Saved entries
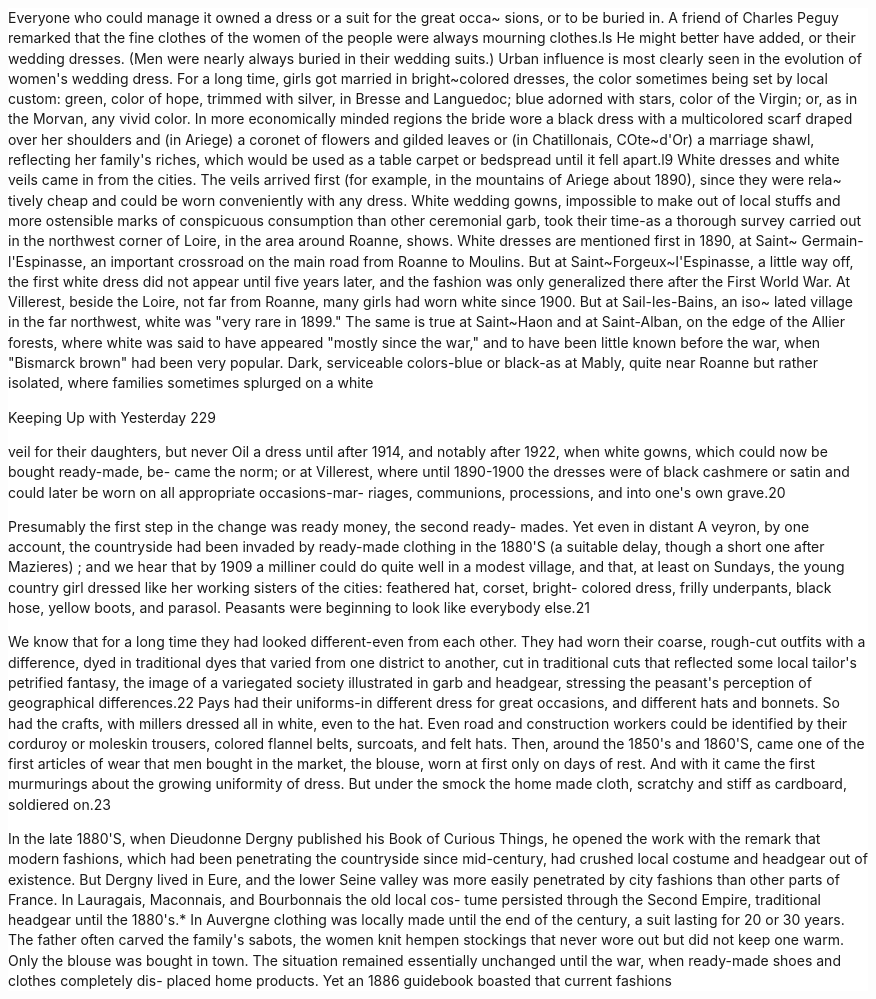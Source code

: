 Everyone who could manage it owned a dress or a suit for the great occa~ sions, or to be buried in. A friend of Charles Peguy remarked that the fine clothes of the women of the people were always mourning clothes.ls He might better have added, or their wedding dresses. (Men were nearly always buried in their wedding suits.) Urban influence is most clearly seen in the evolution of women's wedding dress. For a long time, girls got married in bright~colored dresses, the color sometimes being set by local custom: green, color of hope, trimmed with silver, in Bresse and Languedoc; blue adorned with stars, color of the Virgin; or, as in the Morvan, any vivid color. In more economically minded regions the bride wore a black dress with a multicolored scarf draped over her shoulders and (in Ariege) a coronet of flowers and gilded leaves or (in Chatillonais, COte~d'Or) a marriage shawl, reflecting her family's riches, which would be used as a table carpet or bedspread until it fell apart.l9 White dresses and white veils came in from the cities. The veils arrived first (for example, in the mountains of Ariege about 1890), since they were rela~ tively cheap and could be worn conveniently with any dress. White wedding gowns, impossible to make out of local stuffs and more ostensible marks of conspicuous consumption than other ceremonial garb, took their time-as a thorough survey carried out in the northwest corner of Loire, in the area around Roanne, shows. White dresses are mentioned first in 1890, at Saint~ Germain-l'Espinasse, an important crossroad on the main road from Roanne to Moulins. But at Saint~Forgeux~l'Espinasse, a little way off, the first white dress did not appear until five years later, and the fashion was only generalized there after the First World War. At Villerest, beside the Loire, not far from Roanne, many girls had worn white since 1900. But at Sail-les-Bains, an iso~ lated village in the far northwest, white was "very rare in 1899." The same is true at Saint~Haon and at Saint-Alban, on the edge of the Allier forests, where white was said to have appeared "mostly since the war," and to have been little known before the war, when "Bismarck brown" had been very popular. Dark, serviceable colors-blue or black-as at Mably, quite near Roanne but rather isolated, where families sometimes splurged on a white 

Keeping Up with Yesterday 229 

veil for their daughters, but never Oil a dress until after 1914, and notably after 1922, when white gowns, which could now be bought ready-made, be- came the norm; or at Villerest, where until 1890-1900 the dresses were of black cashmere or satin and could later be worn on all appropriate occasions-mar- riages, communions, processions, and into one's own grave.20 

Presumably the first step in the change was ready money, the second ready- mades. Yet even in distant A veyron, by one account, the countryside had been invaded by ready-made clothing in the 1880'S (a suitable delay, though a short one after Mazieres) ; and we hear that by 1909 a milliner could do quite well in a modest village, and that, at least on Sundays, the young country girl dressed like her working sisters of the cities: feathered hat, corset, bright- colored dress, frilly underpants, black hose, yellow boots, and parasol. Peasants were beginning to look like everybody else.21 

We know that for a long time they had looked different-even from each other. They had worn their coarse, rough-cut outfits with a difference, dyed in traditional dyes that varied from one district to another, cut in traditional cuts that reflected some local tailor's petrified fantasy, the image of a variegated society illustrated in garb and headgear, stressing the peasant's perception of geographical differences.22 Pays had their uniforms-in different dress for great occasions, and different hats and bonnets. So had the crafts, with millers dressed all in white, even to the hat. Even road and construction workers could be identified by their corduroy or moleskin trousers, colored flannel belts, surcoats, and felt hats. Then, around the 1850's and 1860'S, came one of the first articles of wear that men bought in the market, the blouse, worn at first only on days of rest. And with it came the first murmurings about the growing uniformity of dress. But under the smock the home made cloth, scratchy and stiff as cardboard, soldiered on.23 

In the late 1880'S, when Dieudonne Dergny published his Book of Curious Things, he opened the work with the remark that modern fashions, which had been penetrating the countryside since mid-century, had crushed local costume and headgear out of existence. But Dergny lived in Eure, and the lower Seine valley was more easily penetrated by city fashions than other parts of France. In Lauragais, Maconnais, and Bourbonnais the old local cos- tume persisted through the Second Empire, traditional headgear until the 1880's.* In Auvergne clothing was locally made until the end of the century, a suit lasting for 20 or 30 years. The father often carved the family's sabots, the women knit hempen stockings that never wore out but did not keep one warm. Only the blouse was bought in town. The situation remained essentially unchanged until the war, when ready-made shoes and clothes completely dis- placed home products. Yet an 1886 guidebook boasted that current fashions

Task statement
Transcribe every entry above exactly as it stands, but skip the images.

Response to the task
Source code

: Everyone who could manage it owned a dress or a suit for the great occa~ sions, or to be buried in. A friend of Charles Peguy remarked that the fine clothes of the women of the people were always mourning clothes.ls He might better have added, or their wedding dresses. (Men were nearly always buried in their wedding suits.) Urban influence is most clearly seen in the evolution of women's wedding dress. For a long time, girls got married in bright~colored dresses, the color sometimes being set by local custom: green, color of hope, trimmed with silver, in Bresse and Languedoc; blue adorned with stars, color of the Virgin; or, as in the Morvan, any vivid color. In more economically minded regions the bride wore a black dress with a multicolored scarf draped over her shoulders and (in Ariege) a coronet of flowers and gilded leaves or (in Chatillonais, COte~d'Or) a marriage shawl, reflecting her family's riches, which would be used as a table carpet or bedspread until it fell apart.l9 White dresses and white veils came in from the cities. The veils arrived first (for example, in the mountains of Ariege about 1890), since they were rela~ tively cheap and could be worn conveniently with any dress. White wedding gowns, impossible to make out of local stuffs and more ostensible marks of conspicuous consumption than other ceremonial garb, took their time-as a thorough survey carried out in the northwest corner of Loire, in the area around Roanne, shows. White dresses are mentioned first in 1890, at Saint~ Germain-l'Espinasse, an important crossroad on the main road from Roanne to Moulins. But at Saint~Forgeux~l'Espinasse, a little way off, the first white dress did not appear until five years later, and the fashion was only generalized there after the First World War. At Villerest, beside the Loire, not far from Roanne, many girls had worn white since 1900. But at Sail-les-Bains, an iso~ lated village in the far northwest, white was "very rare in 1899." The same is true at Saint~Haon and at Saint-Alban, on the edge of the Allier forests, where white was said to have appeared "mostly since the war," and to have been little known before the war, when "Bismarck brown" had been very popular. Dark, serviceable colors-blue or black-as at Mably, quite near Roanne but rather isolated, where families sometimes splurged on a white 

Keeping Up with Yesterday 229 

veil for their daughters, but never Oil a dress until after 1914, and notably after 1922, when white gowns, which could now be bought ready-made, be- came the norm; or at Villerest, where until 1890-1900 the dresses were of black cashmere or satin and could later be worn on all appropriate occasions-mar- riages, communions, processions, and into one's own grave.20 

Presumably the first step in the change was ready money, the second ready- mades. Yet even in distant A veyron, by one account, the countryside had been invaded by ready-made clothing in the 1880'S (a suitable delay, though a short one after Mazieres) ; and we hear that by 1909 a milliner could do quite well in a modest village, and that, at least on Sundays, the young country girl dressed like her working sisters of the cities: feathered hat, corset, bright- colored dress, frilly underpants, black hose, yellow boots, and parasol. Peasants were beginning to look like everybody else.21 

We know that for a long time they had looked different-even from each other. They had worn their coarse, rough-cut outfits with a difference, dyed in traditional dyes that varied from one district to another, cut in traditional cuts that reflected some local tailor's petrified fantasy, the image of a variegated society illustrated in garb and headgear, stressing the peasant's perception of geographical differences.22 Pays had their uniforms-in different dress for great occasions, and different hats and bonnets. So had the crafts, with millers dressed all in white, even to the hat. Even road and construction workers could be identified by their corduroy or moleskin trousers, colored flannel belts, surcoats, and felt hats. Then, around the 1850's and 1860'S, came one of the first articles of wear that men bought in the market, the blouse, worn at first only on days of rest. And with it came the first murmurings about the growing uniformity of dress. But under the smock the home made cloth, scratchy and stiff as cardboard, soldiered on.23 

In the late 1880'S, when Dieudonne Dergny published his Book of Curious Things, he opened the work with the remark that modern fashions, which had been penetrating the countryside since mid-century, had crushed local costume and headgear out of existence. But Dergny lived in Eure, and the lower Seine valley was more easily penetrated by city fashions than other parts of France. In Lauragais, Maconnais, and Bourbonnais the old local cos- tume persisted through the Second Empire, traditional headgear until the 1880's.* In Auvergne clothing was locally made until the end of the century, a suit lasting for 20 or 30 years. The father often carved the family's sabots, the women knit hempen stockings that never wore out but did not keep one warm. Only the blouse was bought in town. The situation remained essentially unchanged until the war, when ready-made shoes and clothes completely dis- placed home products. Yet an 1886 guidebook boasted that current fashions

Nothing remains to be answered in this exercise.